A NUMAKA worker swept away by the McTavish Flood in early September has resurfaced months later to find campus in a radically (no pun intended) different state of political turmoil.

Robert Gelinas, a support worker in Information Technology Services, was picketing at the McTavish entrance to campus on the bright morning of Sept. 9 when 500 gallons of water from a watermain leak (see “Concrete rain a growing problem in Montreal”) sent him flying, or, um, flowing, all the way across town. At the time, some strikers suggested that the popular picketing spot was targeted. 

Little is known about Gelinas’ wherabouts in the time since he was swept away. There were reported sightings of him, soaking wet, staining the leather couch in Mikael De Rippa’s office in late December. McGill’s SWAT team was allegedly called.
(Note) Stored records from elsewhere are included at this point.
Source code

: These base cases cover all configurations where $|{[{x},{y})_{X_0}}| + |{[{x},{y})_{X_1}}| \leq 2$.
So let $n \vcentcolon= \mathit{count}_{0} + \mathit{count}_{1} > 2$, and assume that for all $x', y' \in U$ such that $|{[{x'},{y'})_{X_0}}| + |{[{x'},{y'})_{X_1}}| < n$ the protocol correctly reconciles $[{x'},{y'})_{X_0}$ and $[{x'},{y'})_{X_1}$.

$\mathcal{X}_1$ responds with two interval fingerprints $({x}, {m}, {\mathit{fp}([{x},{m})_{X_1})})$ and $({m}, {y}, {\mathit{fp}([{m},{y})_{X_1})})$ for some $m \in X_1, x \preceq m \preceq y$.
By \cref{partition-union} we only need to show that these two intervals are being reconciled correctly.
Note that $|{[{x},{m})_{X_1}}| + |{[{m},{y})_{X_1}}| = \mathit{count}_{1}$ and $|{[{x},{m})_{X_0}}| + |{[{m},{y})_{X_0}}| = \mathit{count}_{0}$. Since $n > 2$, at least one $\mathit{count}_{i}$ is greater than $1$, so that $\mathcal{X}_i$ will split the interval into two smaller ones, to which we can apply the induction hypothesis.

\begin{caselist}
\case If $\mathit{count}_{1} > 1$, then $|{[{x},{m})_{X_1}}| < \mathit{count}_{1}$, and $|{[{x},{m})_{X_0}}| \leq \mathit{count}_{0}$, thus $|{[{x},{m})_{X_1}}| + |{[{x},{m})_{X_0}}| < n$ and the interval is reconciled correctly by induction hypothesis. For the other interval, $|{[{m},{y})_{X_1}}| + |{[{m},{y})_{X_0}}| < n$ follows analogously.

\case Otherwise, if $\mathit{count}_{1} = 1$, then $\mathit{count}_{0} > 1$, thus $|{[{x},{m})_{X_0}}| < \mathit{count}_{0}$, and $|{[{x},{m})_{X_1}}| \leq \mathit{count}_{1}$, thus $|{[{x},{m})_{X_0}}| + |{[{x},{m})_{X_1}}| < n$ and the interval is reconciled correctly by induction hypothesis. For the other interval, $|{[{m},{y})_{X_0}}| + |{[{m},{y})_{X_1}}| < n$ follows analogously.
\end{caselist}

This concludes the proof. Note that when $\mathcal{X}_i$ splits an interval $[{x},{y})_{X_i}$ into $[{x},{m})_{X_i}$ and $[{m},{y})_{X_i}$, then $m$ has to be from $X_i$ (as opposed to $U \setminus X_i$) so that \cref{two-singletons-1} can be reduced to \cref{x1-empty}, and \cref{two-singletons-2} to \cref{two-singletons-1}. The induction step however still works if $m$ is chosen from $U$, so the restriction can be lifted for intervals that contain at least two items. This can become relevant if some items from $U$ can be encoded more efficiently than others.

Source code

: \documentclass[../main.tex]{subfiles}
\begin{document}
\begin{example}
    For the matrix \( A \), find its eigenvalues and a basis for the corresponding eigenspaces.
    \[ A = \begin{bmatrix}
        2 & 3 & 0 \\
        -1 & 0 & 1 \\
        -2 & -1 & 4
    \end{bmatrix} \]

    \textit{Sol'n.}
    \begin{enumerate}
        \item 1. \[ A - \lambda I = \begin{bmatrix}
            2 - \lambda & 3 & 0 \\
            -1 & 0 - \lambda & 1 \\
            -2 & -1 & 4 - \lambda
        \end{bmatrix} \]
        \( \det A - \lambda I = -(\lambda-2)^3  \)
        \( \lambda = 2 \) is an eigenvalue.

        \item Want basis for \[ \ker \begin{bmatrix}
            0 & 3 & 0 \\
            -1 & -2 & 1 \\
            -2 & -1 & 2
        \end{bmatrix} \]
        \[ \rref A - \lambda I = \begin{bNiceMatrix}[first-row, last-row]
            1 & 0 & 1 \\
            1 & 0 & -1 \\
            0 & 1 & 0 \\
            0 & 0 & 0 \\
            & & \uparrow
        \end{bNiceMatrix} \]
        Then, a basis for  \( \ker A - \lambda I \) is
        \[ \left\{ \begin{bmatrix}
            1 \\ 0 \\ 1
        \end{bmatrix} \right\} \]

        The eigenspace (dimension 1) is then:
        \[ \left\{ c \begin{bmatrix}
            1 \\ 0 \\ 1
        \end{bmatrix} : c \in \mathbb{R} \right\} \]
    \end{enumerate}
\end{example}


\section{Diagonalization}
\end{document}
Upon his arrival back on campus just last week, Gelinas noted being utterly perplexed by the change in picketing. 

“The buttons have been replaced by these odd red pieces of felt,” he said. “And where are my fellow strikers?” 

I explained that the picketers were students striking for lower tuition.

“Is this some sort of joke?” he asked. “We were on strike for our livelihoods and our futures.”

The cycle of heated rhetoric in public emails, people banned from campus, (see, “What the *bleep* is an injunction and other useless words I learned from the NUMAKA president”) bear an uncanny similarity to events on campus in early fall 2011. At least NUMAKA didn’t try to publicly censure their VP. Then again, it’s not like they consulted with many of their members.

For most McGillians, it’s hard to imagine a time when some part of campus wasn’t on strike.